**Problem requirements**: Look through the lines below and extract each one that contains "results".
Data for this task: Begin
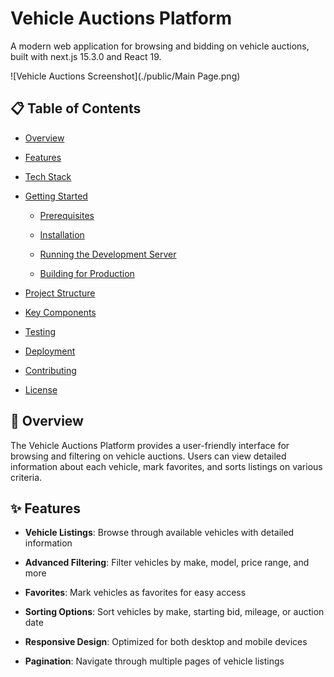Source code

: # Vehicle Auctions Platform

A modern web application for browsing and bidding on vehicle auctions, built with next.js 15.3.0 and React 19.

![Vehicle Auctions Screenshot](./public/Main Page.png)

## 📋 Table of Contents

- [Overview](#overview)

- [Features](#features)

- [Tech Stack](#tech-stack)

- [Getting Started](#getting-started)

  - [Prerequisites](#prerequisites)

  - [Installation](#installation)

  - [Running the Development Server](#running-the-development-server)

  - [Building for Production](#building-for-production)

- [Project Structure](#project-structure)

- [Key Components](#key-components)

- [Testing](#testing)

- [Deployment](#deployment)

- [Contributing](#contributing)

- [License](#license)

## 🚀 Overview

The Vehicle Auctions Platform provides a user-friendly interface for browsing and filtering on vehicle auctions. Users can view detailed information about each vehicle, mark favorites, and sorts listings on various criteria.

## ✨ Features

- **Vehicle Listings**: Browse through available vehicles with detailed information

- **Advanced Filtering**: Filter vehicles by make, model, price range, and more

- **Favorites**: Mark vehicles as favorites for easy access

- **Sorting Options**: Sort vehicles by make, starting bid, mileage, or auction date

- **Responsive Design**: Optimized for both desktop and mobile devices

- **Pagination**: Navigate through multiple pages of vehicle listings
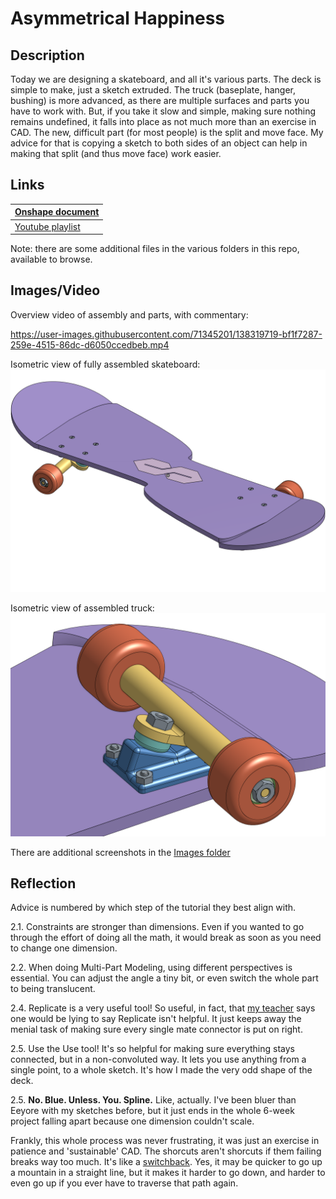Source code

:# Asymmetrical Happiness

## Description

Today we are designing a skateboard, and all it's various parts. The deck is simple to make, just a sketch extruded. The truck (baseplate, hanger, bushing) is more advanced, as there are multiple surfaces and parts you have to work with. But, if you take it slow and simple, making sure nothing remains undefined, it falls into place as not much more than an exercise in CAD. The new, difficult part (for most people) is the split and move face. My advice for that is copying a sketch to both sides of an object can help in making that split (and thus move face) work easier.

## Links

| [Onshape document](https://cvilleschools.onshape.com/documents/618b592bf73b13d5cd2b1c96/w/7d3536bfab490ef978980adf/e/1ca3d9266cbb04a65fddf9ed) |
| ---------------------------------------------------------------------------------------------------------------------------------------------- |
| [Youtube playlist](https://www.youtube.com/playlist?list=PLWQhE570pqHolLXlZ6UV2fSPk2NbFPnma)                                                   |

Note: there are some additional files in the various folders in this repo, available to browse.

## Images/Video

Overview video of assembly and parts, with commentary:

https://user-images.githubusercontent.com/71345201/138319719-bf1f7287-259e-4515-86dc-d6050ccedbeb.mp4

Isometric view of fully assembled skateboard:
![Isometric view of fully assembled skateboard](https://github.com/hheisig51/AsymmetricalHappiness/blob/5b9f750f120803a5f993693c322361e040595fb4/Images/Skateboard.png?raw=true)

Isometric view of assembled truck:
![Isometric view of assembled truck](https://github.com/hheisig51/AsymmetricalHappiness/blob/5b9f750f120803a5f993693c322361e040595fb4/Images/AssembledTruck.png?raw=true)

There are additional screenshots in the [Images folder](https://github.com/hheisig51/AsymmetricalHappiness/blob/f8387eaa7c6a6da38051f8700d2ac330e7f64e2a/Images)

## Reflection

Advice is numbered by which step of the tutorial they best align with.

2.1. Constraints are stronger than dimensions. Even if you wanted to go through the effort of doing all the math, it would break as soon as you need to change one dimension.

2.2. When doing Multi-Part Modeling, using different perspectives is essential. You can adjust the angle a tiny bit, or even switch the whole part to being translucent.

2.4. Replicate is a very useful tool! So useful, in fact, that [my teacher](https://github.com/Helmstk1) says one would be lying to say Replicate isn't helpful. It just keeps away the menial task of making sure every single mate connector is put on right.

2.5. Use the Use tool! It's so helpful for making sure everything stays connected, but in a non-convoluted way. It lets you use anything from a single point, to a whole sketch. It's how I made the very odd shape of the deck.

2.5. **No. Blue. Unless. You. Spline.** Like, actually. I've been bluer than Eeyore with my sketches before, but it just ends in the whole 6-week project falling apart because one dimension couldn't scale.

Frankly, this whole process was never frustrating, it was just an exercise in patience and 'sustainable' CAD. The shorcuts aren't shorcuts if them failing breaks way too much. It's like a [switchback](https://trailandsummit.com/what-is-a-switchback-in-hiking/). Yes, it may be quicker to go up a mountain in a straight line, but it makes it harder to go down, and harder to even go up if you ever have to traverse that path again.
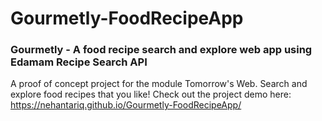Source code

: # Gourmetly-FoodRecipeApp
### Gourmetly - A food recipe search and explore web app using Edamam Recipe Search API

A proof of concept project for the module Tomorrow's Web. Search and explore food recipes that you like! Check out the project demo here:
https://nehantariq.github.io/Gourmetly-FoodRecipeApp/

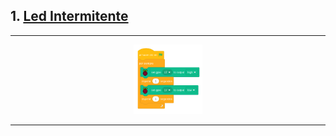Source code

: ## 1. [Led Intermitente](README.md)

---

<p align="center"><img src="img/ledIntermitente.png" alt="ledInt" width="22%"></p>

---
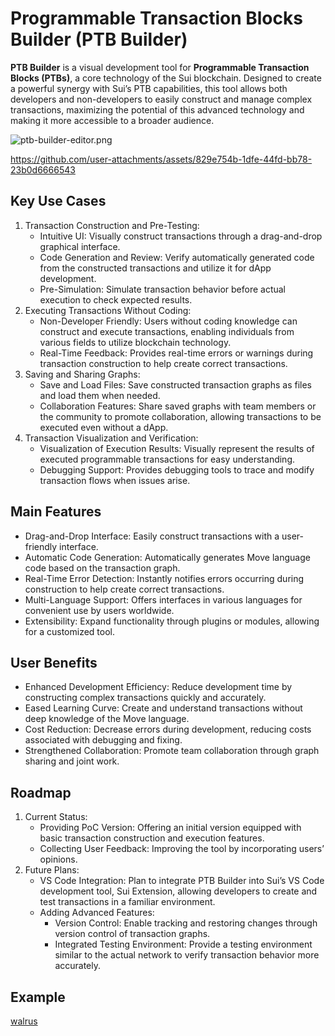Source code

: # Programmable Transaction Blocks Builder (PTB Builder)

**PTB Builder** is a visual development tool for **Programmable Transaction Blocks (PTBs)**, a core technology of the Sui blockchain. Designed to create a powerful synergy with Sui’s PTB capabilities, this tool allows both developers and non-developers to easily construct and manage complex transactions, maximizing the potential of this advanced technology and making it more accessible to a broader audience.

![ptb-builder-editor.png](https://docs.zktx.io/images/ptb-builder-editor.png)

https://github.com/user-attachments/assets/829e754b-1dfe-44fd-bb78-23b0d6666543

## Key Use Cases

1. Transaction Construction and Pre-Testing:
    + Intuitive UI: Visually construct transactions through a drag-and-drop graphical interface.
    + Code Generation and Review: Verify automatically generated code from the constructed transactions and utilize it for dApp development.
    + Pre-Simulation: Simulate transaction behavior before actual execution to check expected results.
1. Executing Transactions Without Coding:
    + Non-Developer Friendly: Users without coding knowledge can construct and execute transactions, enabling individuals from various fields to utilize blockchain technology.
    + Real-Time Feedback: Provides real-time errors or warnings during transaction construction to help create correct transactions.
1. Saving and Sharing Graphs:
    + Save and Load Files: Save constructed transaction graphs as files and load them when needed.
    + Collaboration Features: Share saved graphs with team members or the community to promote collaboration, allowing transactions to be executed even without a dApp.
1. Transaction Visualization and Verification:
    + Visualization of Execution Results: Visually represent the results of executed programmable transactions for easy understanding.
    + Debugging Support: Provides debugging tools to trace and modify transaction flows when issues arise.

## Main Features

+ Drag-and-Drop Interface: Easily construct transactions with a user-friendly interface.
+ Automatic Code Generation: Automatically generates Move language code based on the transaction graph.
+ Real-Time Error Detection: Instantly notifies errors occurring during construction to help create correct transactions.
+ Multi-Language Support: Offers interfaces in various languages for convenient use by users worldwide.
+ Extensibility: Expand functionality through plugins or modules, allowing for a customized tool.

## User Benefits

+ Enhanced Development Efficiency: Reduce development time by constructing complex transactions quickly and accurately.
+ Eased Learning Curve: Create and understand transactions without deep knowledge of the Move language.
+ Cost Reduction: Decrease errors during development, reducing costs associated with debugging and fixing.
+ Strengthened Collaboration: Promote team collaboration through graph sharing and joint work.

## Roadmap

1. Current Status:
    + Providing PoC Version: Offering an initial version equipped with basic transaction construction and execution features.
    + Collecting User Feedback: Improving the tool by incorporating users’ opinions.
1. Future Plans:
    + VS Code Integration: Plan to integrate PTB Builder into Sui’s VS Code development tool, Sui Extension, allowing developers to create and test transactions in a familiar environment.
    + Adding Advanced Features:
        + Version Control: Enable tracking and restoring changes through version control of transaction graphs.
        + Integrated Testing Environment: Provide a testing environment similar to the actual network to verify transaction behavior more accurately.

## Example

[walrus](https://3uxr4bvtxm0r6g4ftzkmvd7fpk29lh6ja5hs2fowkzanwoxyjw.walrus.site/)
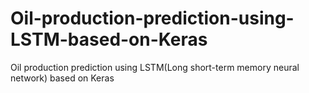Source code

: # Oil-production-prediction-using-LSTM-based-on-Keras
Oil production prediction using LSTM(Long short-term memory neural network) based on Keras
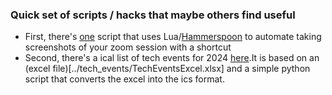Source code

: ### Quick set of scripts / hacks that maybe others find useful

* First, there's [one](ZoomCapture.lua) script that uses Lua/[Hammerspoon](https://www.hammerspoon.org/) to automate taking screenshots of your zoom session with a shortcut
* Second, there's a ical list of tech events for 2024 [here](../tech_events/TechEventsCalendar.ics).It is based on an (excel file)[../tech_events/TechEventsExcel.xlsx] and a simple python script that converts the excel into the ics format. 
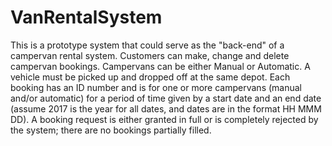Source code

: # VanRentalSystem
This is a prototype system that could serve as the "back-end" of a campervan rental system. Customers can make, change and delete campervan bookings. Campervans can be either Manual or Automatic. A vehicle must be picked up and dropped off at the same depot. Each booking has an ID number and is for one or more campervans (manual and/or automatic) for a period of time given by a start date and an end date (assume 2017 is the year for all dates, and dates are in the format HH MMM DD). A booking request is either granted in full or is completely rejected by the system; there are no bookings partially filled.
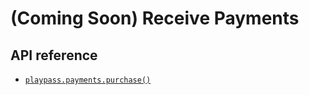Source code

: # (**Coming Soon**) Receive Payments

## API reference

- [`playpass.payments.purchase()`](/api/payments/#purchase)
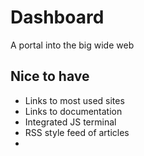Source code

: # Dashboard

A portal into the big wide web

## Nice to have

- Links to most used sites
- Links to documentation
- Integrated JS terminal
- RSS style feed of articles
-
Data for this task: End
**Finished exercise**:
    + Pre-Simulation: Simulate transaction behavior before actual execution to check expected results.
    + Visualization of Execution Results: Visually represent the results of executed programmable transactions for easy understanding.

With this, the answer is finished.